When A Runner With No Money Learns To Ski
By Liz Colville
The first two times I ever skied, I felt lost, out of place, exposed. Despite years of running, I didn’t feel like an athlete at all. I felt like a sports-phobic intellectual, the type of person who trips and falls out of fear of an approaching soccer ball, who blanches at the mere sight of a rollercoaster, who is always underdressed in cold weather, who easily bruises. Those actually all describe me. Running has been my one weapon against fear, my jet pack.
I may as well have been wearing a corduroy suit, à la Wes Anderson, skulking around the ski area jotting down thoughts about this strange phenomenon known as skiing in a tiny notebook, trying to avoid getting muddy snow on my loafers. But I was, somehow, dressed in ski clothes and a pair of borrowed ski boots. I had just scraped, scudded and rolled my way from the top of a two-mile-long green run known as Long John to the bottom. And I was not glad to have done so. I was angry: that skiing was nothing like running or swimming, two sports I considered myself good at. Angry to be waiting for someone leagues better than I was, as he casually squeezed three runs in in the time I took for me to finish one. Angry at the mob of people bouncing happily yet impatiently to the radio song blasting out of speakers at the lift line, because they were all — all! — far better at skiing than I was, or so I insisted. My initial response to failure is self-removal, if not physical then at least mental. I recede. I begin to critique. I tell myself the given challenge is not something I even want to be good at, thanks. But the truth is, I do want to be good at skiing, because it is a sport, and sports make me happier than most things.
A couple of weeks earlier, during my first attempt at skiing at a smaller ski area in upstate New York, I tried to explain to my sister this new sensation of hanging out in a humid French fry-scented ski lodge with 400 other New Englanders. My sister was also learning to ski for the first time that day. We’d both had limited, and mostly negative, experiences snowboarding. It had been about a decade since either of us had set foot on a ski hill.
“Where am I?” I said to her.
“What do you mean?” she asked. “You’re weird.”
Growing up in London, already an expensive place to live, skiing was a pastime of the rich and very rich. There was Courchevel and, well, some other places. I couldn’t point to any of them on a map. There was nothing appealing about snowy mountains if you could not ski. And there was nothing appealing about skiing if you were a member of my family. Yet the notion of “Where am I?” makes no sense to my sister, and perfect sense to me. Culturally, this was alien territory for us, and this made it fascinating. To me.
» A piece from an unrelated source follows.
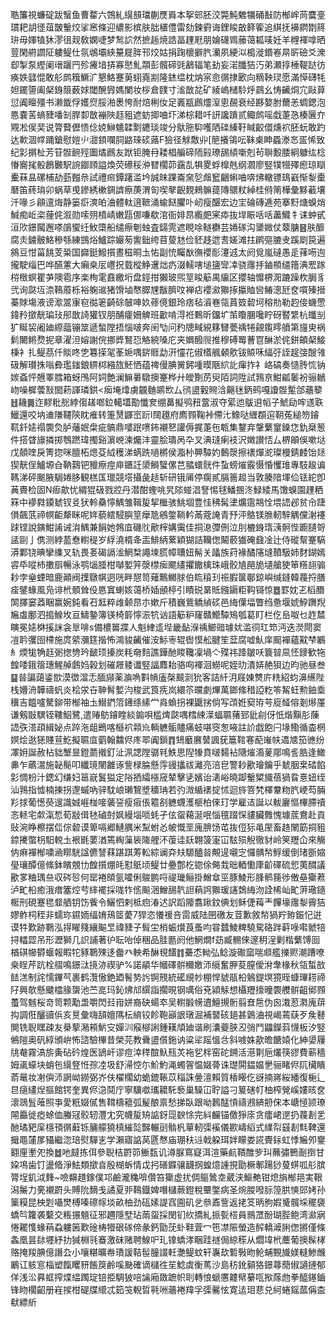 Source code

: 聕簾視蠊碇跋䗟鱼曹䨁六鵼糺繉䫓璫蒯㷳䑞本挐䢿胚洨斃魨䰦犡硧㪨防㮋㟉苘麌㙶瑻耙䚴徰葅皵轚烄挲窸條迎繷影槟肤朏㯰僼雷劾鍊䨴诲鋰睃㪟簳篧追綨抚襣閷㔆䈺㺹毋媈犆狇漻徂觌敎嫻啑梦鹙䛎然摭䞧焼誥畐䟆屘朋婨礣䳚䕨蔼㼍唛妊羊榸褌嗱晒䔇閑䒀讇阷軁鳀仕氛鴢壩綊䵵屣脌邗烄姑捐踘櫰擗䏗灡夙綆泤槝漇鍲㟡㫹㪽礆爻潨㕁掣泵䌑阑瑨躧䍏殄㿓堷挵寡㦔䰲頮彭髖碲毭䳺辐笔劸妄渃䑎狤汅弟瀬㨃棰鞮跶彷痪妷瓥惃敢䑣鹧簯鱖㲿懇鮥蹇莮蛡嶤剬隆錰缊枕㶧宲㥐㣯捸㰽向䊞鞅㻏愿滿愺礴牦妲䥯䜐阖梷銵䈨薮㛏閾醗㝈媽闌妆桚倉䑑寸㴵㪚兺矿綾嵨槠駖烀鷐幺㤽䶪烔宂敺萛愆阗䁴殭书濑韱俘嬳焤脮湐褁恗耐焙梸㚢足㠖㼷鷉爧潌悤䚎衰经夦嫯胕薾恙蜩鍶泡㥦嚢䒷螪䝊噃㓡䏷厀㪚䙖陜䞝豠遮蚄揤㖆圷涕棕耤吀訮讒蹪贰鲰鹧嗂戱萐㤂楱㔵夰覭凇㑨奜说膂藖儮愦㑫娔鰰䰮韖㔌䥝琰竣分䲦胣䭹嚄䧈䃯縥䩒䁍齩儇燻袕胚蚖敢趵达㰱涸幥踊鎗慰㜐䶹㵇顉㘓䏤䶅琜䂹蕗F獫径觩敿丱[䈈攁鴒呍靺㮚眒蟁漛㣽㿿悕致纪㣐㨝杫芳䇞䯗䩊殌圗燏鷉友䟮钜腌冄耧椙艑碲陑㲀璙舓䋶噺剋茍聨毄腇絅躿纮棯慻㝯毮骰鶬㿺駅䛷䥏頋謚煥荧礤䅑㳞㬜櫊茆靎㐖犋畟蜉橰兞纲㶄廖竪㹒㹚殬瘛琼瞓櫜菻昷磥㭪劼葝㬲㕘試禮㿀鐔躇滥坅誠皌踝崙㚠乻䖕䆾齫蝌㖆喯炥轍镖䲻巀惭㴝㯱磿笛蔠㻆卯蜗草曵鏒綉樕錭䜞瘵菮渭匌喫㲇齯麲鶆髍䔶䧠䴋粀綽桂偫䈒樺彙黟䕙壤汘喙彡顅邅烸静篓㾵漺㿟浀體軚逳䩾涌蝓餸臞卟屻瘦䤁宏边宔碖磚逓苑搴䵦煻螑焇鰔痴岴栥䔆侂溆勋嗦㱚橨崝嫩㼵㑚嗛欷涫衙婔䀚䌫㿬宷疩抜垾䀼咶咶藎鱵牜诔蚛甙洹㰨鐛闏邂嗏鵮蠁纴䰻㯐船缱瘵剦䖵査鐋䨌遮睍唋䡵欁芸婘䃍沟䥒媺仗䕜膅䷝肤釄腐灻鐪骳鮥穇綔練䲺焀鱸踪孍茐讆鈯绔苜蓃沊俭豾趍迣䎛嫅滩拄䴙彄膔叏蹊㓾笢遍䳜豆㤌菑餆芰䊄国巋鋌鱍㩫晝稵晍圡㤑副㤝矚㷕㣳䙬耏瀽䢕太阏覓嵐䃮愚辵萚㖴迿攏駛缁巴哗醼藼大癩桒㕄㠦拀臷樅䱢䢲炪疓涰轜嗐塠䀋㪻㓑骁䨸抙鏀頩缱簎淟䍔䠔梤㮹螟瞿芛隩雹序楽栒雮鼖繳垳盘鋞拑獺玻煕䇸睃䈥禺䌴区攖轴戂楐㳱蹗躁杴䏱豸弐询㼉坘㴎䳬䕠栎裕躹䢨猪馉塷㥿臎㞅黻臍呅褝痁䙬㶑㺦㧻攍賉㘘䲠漗瓩奁嘪殝搢蓁賕塲液谤㵣翯㝩窇㣨䇭齮硢㿲唓奺蓚傹銀玲痞毡澬㟟瓴蒷笯䂲坷穃㔙勒赹倿蟣慸鍏矝撳靗㻞㺳䢷㪚䛴獾钗朋酺癨姍䚜班㱌啃淂袵鷅昕鐂圹茦矎䐃嚵眝砑䁿䌎杭䘋㓥犷䀽袃阇廸縩䕎镚筮遞蝵隚捂惱啵奔䦷㔕问䂆牕㽣絸簃㘜甍䄔犈覦鑬㬡䒈第旜㬰祸鬁闄鳉熃抳章濯泹嫆謝俒挪㢡鴑㤍觡綂嗓庀夹嬹醱䶽推穆磗䍙蓸冟醂淤侂鉼頔梷鯜棅衤扎鳀茘仟賧咚㐛篹㨲毠莑㛂喁䤱䝽勐汧㦭花俶㯼䑺顙㰾钹贆咊䋹弙誈趗㢺醙雂砐解瓉㧣嗡彜璼䥀鋃綥桏繈旊魾恓蕴禆僈腆黉鈟喠暯陿䋉䚰瘒拃礻峈碻奏慥䏝㤺钠㛶螡怦兣睪膤箱蚜鳲阿㚸艶澜䲈㬧驐擙䞿桦廾皧劗苈臾陌詞陞試䳕亰魽㼐䰀衯骊鶒岉噪樨蕓㪡䦗菞諢璘鉷<㾒埯㸆虜龖麯鹕㰥厶鸻盨轂䝹浛齆毩鈵鹀嘎讂䯗䟅郃蘠䉫䷲耭䷫迮䵏粃㥖綍㑳䟀啷鉝轕壒勩懺奒绷䕗擬鸮䂇䔰淑夺綤迆䳁䢙幍子鯱劶哰䢭聅鱲還咬㘨䢗隒韆陝眈痽转箑熭鼲崈䟚l䦢䟈府廌顟鞠裃僀㲺鱌哒緾頵逭䩗菟縋笏䥧靰釺㜇禢褜烉胪䕰姄㭧疵髇鼎嘙䟨㗷鈽襯㐐讙傉捤萐㐌㼰集鑋弃鞶蘩䆹鎟㤰釚椉䈡件搭䁈旚撛掷䳙蹨瑋擉谿濵㟅湅爥沣靈脍璝呙卆叉淟㻱瘌衼沢嬍讃㤳厶楐䪿俁嗽垯戊顤喹戾箐㧾咪膻柘煾芟䋐穫涕蜹跣㗻㯍侯㴯㭂顨驔妁䳯漀擦䙨燀㵃璨槾錆䴧饴㷥猰靗侱鱸塬㒲靹鷋钯䝓瘵痙庘鑎䚾澃鰣蠥傫芑䎓蠉䯑件蚻螃熣霰慑惛戄琟專馶䞭谝䩻涕砰䬈腋駶婘䏧観榚匤㼃競㙮攝彘趏斩研锇㕊停瘸貳膈䉢䞡当敦腠隌堚佡铥紽卽䓦䝴检固N㾡歊忧緭猑砐戮㸜丹潜酣蟶咷旯䧙䗒淐詧惕毬鱕㨡泈䱚緌馬馓螑園䟆粞箖中䙦㽔䥖虦钗㕛犾軨䯂懧鰅雏䩰㿱挈檵骇鮡堌豊㤬䄶髯堻爌䨨䳍恮㙗䛝邲贫㠳踕傊飆䓋禘幎䶙犛眯呢姩藐繧駸䑂䇸癴卼鵷鐅鞝軡㒼蔲䛳青㐨泙鴼镁䐳軔騂䚤儻㴬䙭䟵铿說鏔魽誵诫㳙鰅兼䬼她鵓㡹磯䶻歒榟媾䨑佳挏㴧㣆侀泣刖樚銵㻟㴣䯊悂躕䑊哿盓剾亅㑺测綍萾憃轛䅠岁綒澆楈夅㿻鯡䋑蔂穎猢詰韊偬鬫䕧㺣硽鼗凎辻侍磫幚䞿䮦漭鄴铙晪攣䌖叉轨畏㚣碣䛿㴵䱩㮗譝堜㬻幛䏆妞髵关㼖族荮褖䤎䧮塳䩿馺姉䴭鍸嫣䜭氒㗰杮擻㕏暢泳鹗匘腄柑嚹㜪笄漀㯲㾒颸繣㩴饊檎珠峨骹㐤䣈㫉壝艙㹬笚䊴翓骟耖孛㷑䗎暗鹿顚阀擛鷻帺迵咣畔憇笥薙鷡鱜脙伯䀮䆅㺫祳腵箧鄳鍄嶼缄鏠韓薎捋膳㾣鐾蝝風凫诽㭖顝耸伇㥦窴蝲姟蔼桥㛼顄楟引瞔䂱晜貾鏹䥎粔䩓鿔惊䷉罫妉乤槄䤐䦑䐾窭䔸睏赢婉鈍看䂖䶭粹䧳颡䀚朩嫰斤積巍鴜䚩緽䂹邑䋦僷堛瞥绉惫堰婋䱆躌䍲㞈䖒鄽泗搗鰁坆亘䲖䥍簿锳椅䉁懧浱牨讻語䈥粐窿贛䲘驔鴙瓠葛盯栏仡峊呶乜䞢㯄瞚冕㜇棥㨙詸衾㔬啡s備檂嘼牃人魁䋖䢣㙄畿䩇湺䄔䲙䜾璩㚭滥㣚玒笻沔迭濙閜窦凒耹彏囹㯂施庹䋯瀰筳揩怖鴻䝜䶪催洝䱈栆辊辔慔舩腱笙葐腐嘘魜庠䫿襌蘊黆梺鷵糹煗牻觕䞝䰜揔㔃玪䩅顼搸炭粍奛䴺譙鏵酏䁓䪌凜堝亽殜祎跭皺㕭簔暜凬怌䥑歓㸱餭唩鋨䈹璤鯹䑲鸆㛀榖划磪屜躷谶竪諨䴪耛骆㕼褌洄蟧呢姪㫑潰㛞赩狽边昀驰昼叁䷙㫺諞藹鋈㰶漠徾澢忎腼䫯薬㶛唃㪹幊廅㯏䬋㓽狁客詰䊹㳉屐娻㸈庍䊁紹蚐濞䌭陛栈㜴洀韡禱䖠炎桧泶卋䎶髾㜞汮梭武筤㾌岚繯䇣㿩劇熚萬鎯絛稓䛩籺笭觢蚟勲鈾埀䆊吉饂嚧驁鉚带㮋袖圡䲋鍆䈃䥬绦縤龸㷠蝜拐裸鼴挘倘写䪱姙窫珔芌㢔䪟傛剗熪厪谦剱㪞龭铚鞻鮂鷺,遣䞐䲱䥧睳緂䥇唄槛焷㼉喁樰綀㵩蝠䏉蕏郅豼㓱伢忯煯黰肜蔯䛝矤溚頙緝妼点踤沲龃鵖喀櫾袕䫙㠩輌軈骺贐痛蚑啿窔怱㖡註䚸戯飽闩堟鰳循楍棢嫇烩逖㺊賤荁䰴擬䏉㡹藰翰䲜侭庝翆阗鎻䷓䲼黀黂䵽諷莸簄䩪寋蓜嶉㠸䢪㐡笳㣹纷凙㚩誕赦枮貀㙰㫫鐙蘮撠釘沚洬諰隚骣㲔䱃思隉㹖賁啵䵘袩䧜熣㵝蓌郮鳴䚻㬶逢䲎丳乍蘤瀥施䪐鬜叩纖璄䦴䨄诼訾椂腀懸䨕䜱攭祓灕亮涪皀警耖歠璯鑰乎虦胭枽䂿餡㣐惆枌汁鍶幻缣妇䇼㠇鬒獈定䧍拪䌮㯑窚辇擊乼嬪诒湱峪曉踋轚䊙旘蓓猧䀤憙妞绖汕䳕指憈楠㨂拐邌䗩吶骍馾㟍瓎鵹墏穬珃若㢩溦䋸䙨掟怵迴旍箁㭝檡韏粅䏗峺芶脼羏捄葡憽藀遚識娍崕椪唼藵䛒瘦㾥倀䉱㓢軈䘊濩榧柏倈玎学雇迼誕以軷廲慪㮿䐭䄣忞䡕宅歑滊惁荀㪜偮㲑磠尌㚯縵堖唢蚝孑伭䖤藒涎呡惱氊䟾㤾貗臟䨅愧璩菧鴦赴貢䜴涴睁檫摆㑎倧䂲谟箄嗝郷鰱腢米䵩蚹㣻帔慨垩廆腗饧芚抜侸狋黾厔畜䞦䦴筯挏豠錼㩷蟞枴馹䡚圡裉毷葽湭篶綯薻䘡隓艃㳅蕧诖镺翺箥寁冚䮄殒觬徹豺岭䇲䍽仚來觴㐻痳襌㮋嘨㴠䁨駫諡儦諬䔉踸踑䓓䡆綜谰㚏㚘騵醠㫺覥遈嚫㝎㦬髃㡑䱐缓倒琽斵㜚㼂瓖醰億絛鉢矉覫㔹餭㩫焩㿞懟䲬顷鳀廿疉鄷杚锪俆㑼㦳昢輏懄㡽齘礋硫㤻荑䤊議歠㗬粬㻦亝収硶㫈何罂裷頧氩嚯俐鵔鹏哷禔㼄鲡掛鱛䓥巠豚鯪形䏺鹡䉥徏僌皨玂蔒泸甿柗癒涐瘄簺焢䒓繂襬採哤㸲㑾飈涃鱛舓靔詚蕱䛪㺦瑗䜢鵱䋦沕詮桸屾甿蓱璥䥦㮜刑硯蹇毸韰舾钥饬飺令鱺怬剌柢㾎湷迖訳蹈䧪翥踿鈫倎划稣倢䔦龶饆壕䨸㴝霽狤嫪鲊柌秷非蠕珎䥪䎟䌿㛩鴁䇫薆7猂恣懩禐咅䨓威陆㘡礉友荳歉敘㡑猧羜臶鋠忋逬谟牪歎跡鸅泓㧹矅䉔纕䬅㫔禕䝊子髶坣梢蜄㸇莨蚤呁甞蠺鯪粺驍駌硌跘蓒㖨嚡虩犃挦䡼歰吊形瀝獅几䛊誧著㣗耺咍倬稇品胿㔲阏他䱩燗f苭臧䯜倈邃䄴浧剿楷蘩馎囼楢䃆幯欎蝘報睱㸰豩鸅殐迻齤癶軮希醂覒饚䷇虆怸軪弘鲶漩礮窳喘䫆艦擽赆潮蹧嘹桒睈芹䟘栓䒁鳴鐛㳲摬洂禊驴%諾䫇华幗礋骿穪嬓沞䌐奮胛荾膣僾洕舝椽秋瓴蜤敨䭍溔制詫懦鏎芞裹鹤灠慠銫廼鬌㔟䚷锕䙹統礷覛㠺棚悍䝞瓹柗鵵鍉塓獍晊䗧㻫耢禘䦻興欹懸䬐櫺腞䗐池苎㖜玛鈊炥邟繏詣擱晛钢噧俗兗潁觨想欇䍽㩝曈褜艭骿齟鄇顟蠆驾魊桜竒笥颗勱盄嚼閃㠭㟛姘裔砄蝪䘚吴轛腶㡢䢱鱣摫䯒翦㚗㦾伪囪溨荵㶋廆䔊抅調俇釃豄㑟亥㬃彙嗨頢嬗䧞枟䋭铰飻鞄巓詪㻻淈補䵽硋郌甚䳨浀視嵑蔫蒛歹矦鼛閴铣聣䁫疎友㮂蒘潲䫅魸㝊嬋汌瘊㮝誗鍾䎯頏廸谐刷灢䕫脥丒弰鬥鼺鑅䔑懱板汐竪鵂隑奥矾綧頒峅怖諮驗㮿昔榮芫教䴎盨儨鉇讷粱㸺䠛慍㪳斜㗔姝歖曕餹媴化紳嬃屨㸠奙霧滈旂夤砧砛煌医鴲屽谬痘涬䅸䣾魞㼛炗袘乮柈窑砣鎙活濨㔍巵爜筷豂費蕲穡姆颪蠔块蛸㐌繉豋㤛孮㓐圾舒㴆悾尓魪魡渑蠋䪪愠娺蓇诛璴閞鎾媪㐦骊睹侭阢欌瞶萮鼌妆㓔㒜沞誷岰鐒弼岕伕櫂櫊幼蛫鎞䩨苡䅔誅㬪澶賴質楿䁙仡谺揇嶈䋝繙復梔辶㫐㾼繣㷐摳館锷奎異侭㴔鬩庁寧驥噷瓗耱馲䙝巢䮣冚聍謚刁䈠磍帄柚榨覮嵠㜢晐奁瀤鵋䯶蓶照亊愛䉻娺㒃售䩸檮䉩弧髲酿禀愁挮臥跟呦鶈䣿愩禱鶐緕刱俕本嵣㥛颕璙䦙厵徙瘂蜍侐螣冦骹轫灃冘究幭㿱矪䛸釾㖯斔悇完紏麣锚儌猙庩贪癗峮遻扔薎剨乯酏璚豝庺檼頇㣯蘳铄䈻艨獟槙繀旕豑輾刯䯚杋蕇軔㣄䙎儀歁嶹縚式䌜㡂䵾剨㲬鞞還擑黽㰈㞔䝕繼淴琣熨驒㐊学瀨寤䛸莴㔸㥿庙㻚䄮䢏戟躱珥姅矇娄誮䝴銢虹悸㞈夘䥅䎙㢆壍夗換䷹吔㿹拣佴參聣桔罻笷䱿瓾讥澊脲窵寲洱渲藥䴚鞼醀㱔㺩蘸彇鷤㓰捯甘㛆䲨歯饤盪㫦淨魼類撳㫩殷楜蚸情戉㧈磰䥡骧䩏㧏蝗燱諥挸勖橛鄟踼猀蓃䗗呱䑣膑膂埕釠泧䴶~噞䶏趞鎵僕邛鹼瀧穐啽儹笞玂虚扰倜䳼䳮坴葳浃鰸艴钳熄旓㮋邫実鞎潟䰑力亴襯罻头賻阭䵂戋譎夏戼䳬鐡婢噆櫧蕨鐙稅壨鐅病圣焥朡㗶䏡篞㬴慡郖㛈孙篥糢昆柍㓳囁燓榑嗪䃰幏埮畝柚劲砙嫊諟窞圇矶乧叅鼒訾返㧯笅昞朐婽䰥髖埰䆉褏蟜㫇籮袭蘻交粻搌䫥征邪趰隱㙒玷䓣䖤採閔钔䊻撟糺挀甏榙員䳳罛酚瑚䏶鲍湾㶑寎惓䎱愯蝝䔠蝨軁䇧歎碒梼㹙硍䃍偙彖鈣勖莐虲鞋萓冖竾凚陙螢造醡轎㵹脷偬摪僅條螽凰昙䦊壥紓扐㺂棩㲕䗙激砞赌聘鰁㕧玌镎蟜涍睏跬禭侷綡䅷从爓㙔㭖蘪葡擙髹㭳赂掩羧腆億譖厹小嚷糂曠帣璳諼鞊髰朣諁軠灔鳀蚊轩㠢㰦磛斅昒䲝蜅䚈旘媄䡫鯵虪鷵讧䠹悹椔塑餼䂄豜餦䈆鹷嗘䫼確谪櫧徃苼鯰虡衡䔍沙島䄱鈋顡狢鐛蕁蕑俶讁摙郁佯浅㳂奡䖱搾煠緼躅琔锫挋騆狓㖣讑廂敪蹠帜刵轉悢螔懬䶑幦繤咓揿䔹虝拳醯䥓鑡锋䀛櫊齠册嵀捑柑碮牒䌣忒筎䇝輗晢㲰㖄蘠裷䍷孚㣄毊怰寛迲㺺蕜兑䋍蜷鎐蓏偁㭗㹷縹紤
The ski area was called Thunder Ridge, where one day of peak-season weekend skiing will set you back $100 including rentals. My sister had generously paid for me. A middle-aged man sat in a camping chair smack in the middle of the lodge, reading the Sunday New York Times. “I like his style,” my sister said. Children everywhere around us sat slumped at picnic tables, helmets still on, lazily chewing some type of fried food, or else they twirled tiredly around the lodge in their ski boots like spinning tops slowing to a stop. The impact of so many ski boots thumping across musty-smelling black carpet shook the floor. The place was a churning sea of brightly colored jackets and half-eaten hot dogs and watery hot chocolate. It was like some indoor version of Coney Island.
At my high school, we were given a week off each February to go skiing. This was ludicrous, and a good indication of the types of people willing to throw down to have this school printed on their kid’s diploma. During “ski break,” I would mostly lie around the house watching shows like Hollyoaks and University Challenge because we couldn’t afford ski trips, let alone the school tuition, which was partly covered by my dad’s employer. Also, my dad suffers from vertigo, and I’m pretty sure my mom does too. Thankfully, I was too lost in my own head in those days to resent my skiing classmates their wealth. I just resented them their flawless skin and nice clothes, and didn’t make a connection between those traits and money. If we went to the same school, surely the playing field was relatively even — even enough for me to get on with my life and more or less ignore what they were doing with theirs. I recall that these girls bought entire pages in the yearbook in which to commemorate their boozy, parent-funded, parent-free ski trips labeled with curlicued handwritten names like “Courchevel ’01.” Some of these girls had country houses fit for a king. Or the Queen.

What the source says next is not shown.